** Information provided **
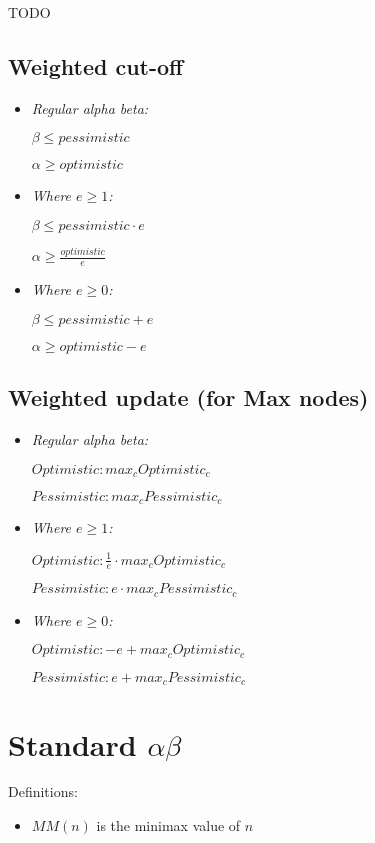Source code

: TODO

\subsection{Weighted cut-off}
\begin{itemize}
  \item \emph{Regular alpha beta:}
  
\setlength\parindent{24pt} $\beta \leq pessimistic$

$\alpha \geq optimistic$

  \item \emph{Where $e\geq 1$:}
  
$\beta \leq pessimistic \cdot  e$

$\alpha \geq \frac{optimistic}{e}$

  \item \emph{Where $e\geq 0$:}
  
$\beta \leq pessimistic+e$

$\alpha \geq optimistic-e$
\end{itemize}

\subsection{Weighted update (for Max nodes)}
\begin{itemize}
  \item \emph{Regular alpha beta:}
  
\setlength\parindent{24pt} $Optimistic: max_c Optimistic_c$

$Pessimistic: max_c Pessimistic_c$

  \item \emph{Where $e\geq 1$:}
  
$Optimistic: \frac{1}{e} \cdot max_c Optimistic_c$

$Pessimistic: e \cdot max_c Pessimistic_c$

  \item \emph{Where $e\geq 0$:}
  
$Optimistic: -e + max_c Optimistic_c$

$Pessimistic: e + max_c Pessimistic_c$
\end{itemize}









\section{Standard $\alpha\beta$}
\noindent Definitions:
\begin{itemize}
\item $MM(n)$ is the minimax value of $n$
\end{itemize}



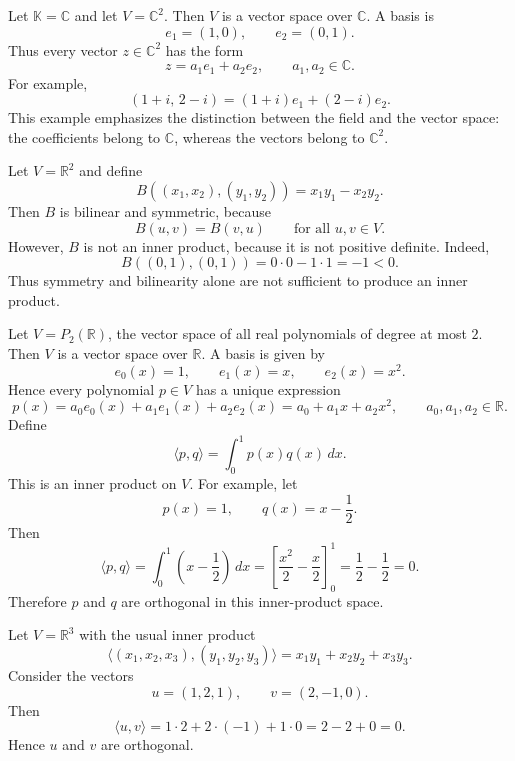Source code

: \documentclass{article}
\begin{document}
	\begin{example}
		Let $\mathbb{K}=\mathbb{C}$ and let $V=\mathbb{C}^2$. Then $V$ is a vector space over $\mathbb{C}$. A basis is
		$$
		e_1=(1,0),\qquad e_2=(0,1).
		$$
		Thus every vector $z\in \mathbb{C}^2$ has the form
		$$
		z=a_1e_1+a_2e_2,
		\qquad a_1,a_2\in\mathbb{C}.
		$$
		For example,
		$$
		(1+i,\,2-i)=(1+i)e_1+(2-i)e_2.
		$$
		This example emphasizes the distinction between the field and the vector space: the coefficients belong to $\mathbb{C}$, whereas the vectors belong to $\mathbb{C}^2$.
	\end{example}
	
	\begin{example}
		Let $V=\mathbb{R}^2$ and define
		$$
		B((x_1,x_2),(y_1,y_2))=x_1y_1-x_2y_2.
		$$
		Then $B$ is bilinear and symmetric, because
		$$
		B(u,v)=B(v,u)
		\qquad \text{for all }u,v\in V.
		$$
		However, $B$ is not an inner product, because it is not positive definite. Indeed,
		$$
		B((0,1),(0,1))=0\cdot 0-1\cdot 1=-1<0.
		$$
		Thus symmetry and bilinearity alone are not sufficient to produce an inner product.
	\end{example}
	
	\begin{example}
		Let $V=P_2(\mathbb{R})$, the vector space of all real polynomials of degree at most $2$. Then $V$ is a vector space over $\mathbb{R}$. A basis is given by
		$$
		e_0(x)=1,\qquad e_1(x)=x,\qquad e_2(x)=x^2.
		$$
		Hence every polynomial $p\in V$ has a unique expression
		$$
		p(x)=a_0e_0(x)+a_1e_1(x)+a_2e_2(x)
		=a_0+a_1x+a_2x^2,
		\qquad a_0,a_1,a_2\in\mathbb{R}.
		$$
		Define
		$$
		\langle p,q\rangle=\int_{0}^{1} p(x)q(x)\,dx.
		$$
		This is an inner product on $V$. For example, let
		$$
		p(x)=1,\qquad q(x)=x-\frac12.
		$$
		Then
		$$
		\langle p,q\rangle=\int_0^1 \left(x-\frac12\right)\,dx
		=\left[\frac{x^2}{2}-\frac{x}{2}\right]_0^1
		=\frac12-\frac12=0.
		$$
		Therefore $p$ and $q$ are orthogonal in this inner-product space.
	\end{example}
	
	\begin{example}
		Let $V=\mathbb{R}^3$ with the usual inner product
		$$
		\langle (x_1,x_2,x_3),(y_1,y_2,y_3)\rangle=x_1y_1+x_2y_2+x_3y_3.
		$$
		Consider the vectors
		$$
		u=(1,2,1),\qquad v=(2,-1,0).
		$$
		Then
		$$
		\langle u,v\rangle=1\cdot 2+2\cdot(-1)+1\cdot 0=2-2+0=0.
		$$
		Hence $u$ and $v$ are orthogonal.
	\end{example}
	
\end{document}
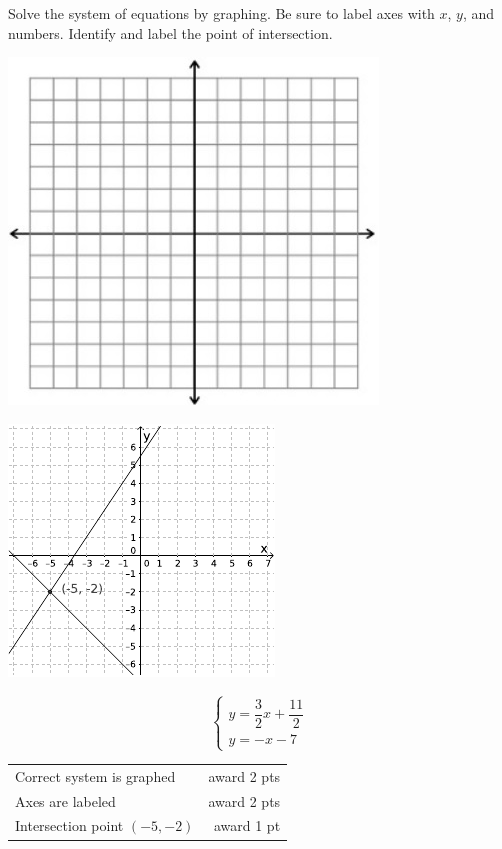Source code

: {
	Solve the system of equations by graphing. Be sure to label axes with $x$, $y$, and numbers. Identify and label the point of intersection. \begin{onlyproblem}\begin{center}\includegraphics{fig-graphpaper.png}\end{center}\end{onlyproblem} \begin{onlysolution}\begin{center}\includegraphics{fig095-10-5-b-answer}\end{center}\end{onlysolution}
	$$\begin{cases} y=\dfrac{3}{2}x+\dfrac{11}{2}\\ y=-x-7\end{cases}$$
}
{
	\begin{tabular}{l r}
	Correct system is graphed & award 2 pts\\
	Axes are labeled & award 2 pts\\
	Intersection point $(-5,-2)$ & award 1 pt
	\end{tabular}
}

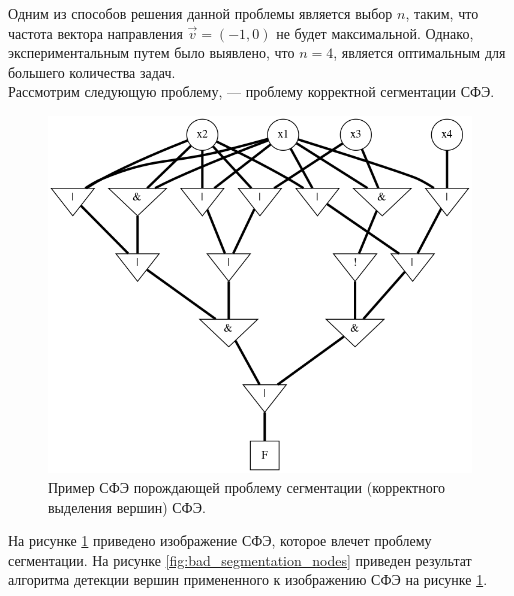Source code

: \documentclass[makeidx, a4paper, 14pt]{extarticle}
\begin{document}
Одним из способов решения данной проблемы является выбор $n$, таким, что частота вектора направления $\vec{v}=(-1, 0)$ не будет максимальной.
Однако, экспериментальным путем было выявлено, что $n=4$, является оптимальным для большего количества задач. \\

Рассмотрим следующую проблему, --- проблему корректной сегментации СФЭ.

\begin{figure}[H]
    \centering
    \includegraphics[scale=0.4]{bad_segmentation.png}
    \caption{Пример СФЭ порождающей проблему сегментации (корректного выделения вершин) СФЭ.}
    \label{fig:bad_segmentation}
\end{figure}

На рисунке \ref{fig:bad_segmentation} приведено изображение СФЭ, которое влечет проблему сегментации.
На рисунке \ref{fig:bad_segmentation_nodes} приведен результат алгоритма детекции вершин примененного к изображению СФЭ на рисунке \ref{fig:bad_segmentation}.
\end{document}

** Task goal **
Where a line of the listing holds the string "Hence", copy that line.

** Reply to the task **
		Hence every polynomial $p\in V$ has a unique expression
		Hence $u$ and $v$ are orthogonal.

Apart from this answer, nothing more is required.